- **What the exercise asks**: Would you repeat each line below exactly, without the pictures?
>>>
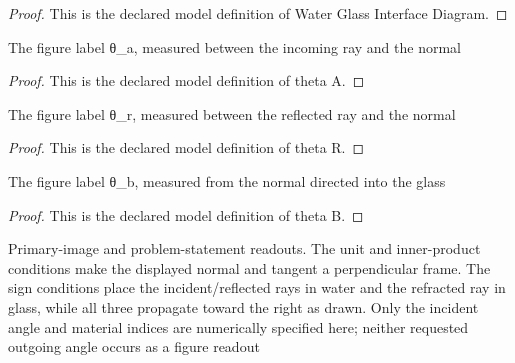 \begin{proof}
  This is the declared model definition of Water Glass Interface Diagram.
\end{proof}
\begin{definition}[theta A]
  \label{def:physics:phyx-mini-0036:phyxminiproblems-problemphyxmini0036-thetaa}
  The figure label θ\_a, measured between the incoming ray and the normal
\end{definition}
\begin{proof}
  This is the declared model definition of theta A.
\end{proof}
\begin{definition}[theta R]
  \label{def:physics:phyx-mini-0036:phyxminiproblems-problemphyxmini0036-thetar}
  The figure label θ\_r, measured between the reflected ray and the normal
\end{definition}
\begin{proof}
  This is the declared model definition of theta R.
\end{proof}
\begin{definition}[theta B]
  \label{def:physics:phyx-mini-0036:phyxminiproblems-problemphyxmini0036-thetab}
  The figure label θ\_b, measured from the normal directed into the glass
\end{definition}
\begin{proof}
  This is the declared model definition of theta B.
\end{proof}
\begin{definition}
  \label{def:physics:phyx-mini-0036:phyxminiproblems-problemphyxmini0036-matcheswaterglassfigure}
  Primary-image and problem-statement readouts. The unit and inner-product conditions make the displayed normal and tangent a perpendicular frame. The sign conditions place the incident/reflected rays in water and the refracted ray in glass, while all three propagate toward the right as drawn. Only the incident angle and material indices are numerically specified here; neither requested outgoing angle occurs as a figure readout
\end{definition}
<<<
- **Output below**:
 \begin{proof}
  This is the declared model definition of Water Glass Interface Diagram.
\end{proof}
\begin{definition}[theta A]
  \label{def:physics:phyx-mini-0036:phyxminiproblems-problemphyxmini0036-thetaa}
  The figure label θ\_a, measured between the incoming ray and the normal
\end{definition}
\begin{proof}
  This is the declared model definition of theta A.
\end{proof}
\begin{definition}[theta R]
  \label{def:physics:phyx-mini-0036:phyxminiproblems-problemphyxmini0036-thetar}
  The figure label θ\_r, measured between the reflected ray and the normal
\end{definition}
\begin{proof}
  This is the declared model definition of theta R.
\end{proof}
\begin{definition}[theta B]
  \label{def:physics:phyx-mini-0036:phyxminiproblems-problemphyxmini0036-thetab}
  The figure label θ\_b, measured from the normal directed into the glass
\end{definition}
\begin{proof}
  This is the declared model definition of theta B.
\end{proof}
\begin{definition}
  \label{def:physics:phyx-mini-0036:phyxminiproblems-problemphyxmini0036-matcheswaterglassfigure}
  Primary-image and problem-statement readouts. The unit and inner-product conditions make the displayed normal and tangent a perpendicular frame. The sign conditions place the incident/reflected rays in water and the refracted ray in glass, while all three propagate toward the right as drawn. Only the incident angle and material indices are numerically specified here; neither requested outgoing angle occurs as a figure readout
\end{definition}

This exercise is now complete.